A limitation of the present study is the fact that most of the isolates were susceptible, since the collection of isolates came from the first clinical trials with micafungin, where the prevalence of echinocandin resistance was low. Therefore, no information is available for the performance of each test at detecting resistant mutants.
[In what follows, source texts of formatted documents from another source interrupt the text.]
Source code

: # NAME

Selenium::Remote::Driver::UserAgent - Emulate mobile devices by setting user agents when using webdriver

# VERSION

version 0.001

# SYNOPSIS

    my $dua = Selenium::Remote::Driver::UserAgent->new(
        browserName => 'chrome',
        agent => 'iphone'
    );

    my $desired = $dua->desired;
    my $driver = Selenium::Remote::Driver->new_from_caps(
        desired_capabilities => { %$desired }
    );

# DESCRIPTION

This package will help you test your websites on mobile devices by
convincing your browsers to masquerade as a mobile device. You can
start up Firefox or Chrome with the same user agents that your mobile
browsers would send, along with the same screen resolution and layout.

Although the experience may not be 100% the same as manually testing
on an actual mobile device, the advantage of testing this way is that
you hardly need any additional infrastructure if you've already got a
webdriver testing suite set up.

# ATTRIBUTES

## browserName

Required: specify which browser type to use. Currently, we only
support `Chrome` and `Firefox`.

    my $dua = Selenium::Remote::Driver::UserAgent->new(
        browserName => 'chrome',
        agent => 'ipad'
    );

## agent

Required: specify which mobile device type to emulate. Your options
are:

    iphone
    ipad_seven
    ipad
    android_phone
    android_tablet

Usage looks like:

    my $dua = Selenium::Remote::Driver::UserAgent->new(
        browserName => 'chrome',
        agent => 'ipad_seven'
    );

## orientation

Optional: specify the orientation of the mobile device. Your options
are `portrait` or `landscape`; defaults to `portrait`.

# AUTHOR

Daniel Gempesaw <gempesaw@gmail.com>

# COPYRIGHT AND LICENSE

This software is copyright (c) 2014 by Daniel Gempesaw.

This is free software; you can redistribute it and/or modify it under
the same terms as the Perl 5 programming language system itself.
Thus, although the three methods tend to give similar results for common Candida species in intralaboratory comparisons, testing larger collections of isolates of common and rare species and in different centers may result in differences of >2 2-fold dilutions, as we found in the present study. In vitro conditions and interlaboratory experimental variation are well known to have a major impact on antifungal susceptibility testing (16). The error rate for the classification of isolates was very low, <2%, using either the EUCAST or the CLSI breakpoints. Low error rates were previously found between the three methods for common Candida species, except for C. glabrata, where 6 to 9% very major errors were found using the epidemiological cutoff values (6). Overall, the EUCAST method consistently gave MICs 1 to 2 2-fold dilutions higher, whereas the CLSI resulted in lower MICs, with the Etest MICs lying between the EUCAST and CLSI MICs. These differences had only a minor impact on the final classification of the isolates.
Part of this study was sponsored by an unrestricted grant from Astellas Pharma Europe, Inc.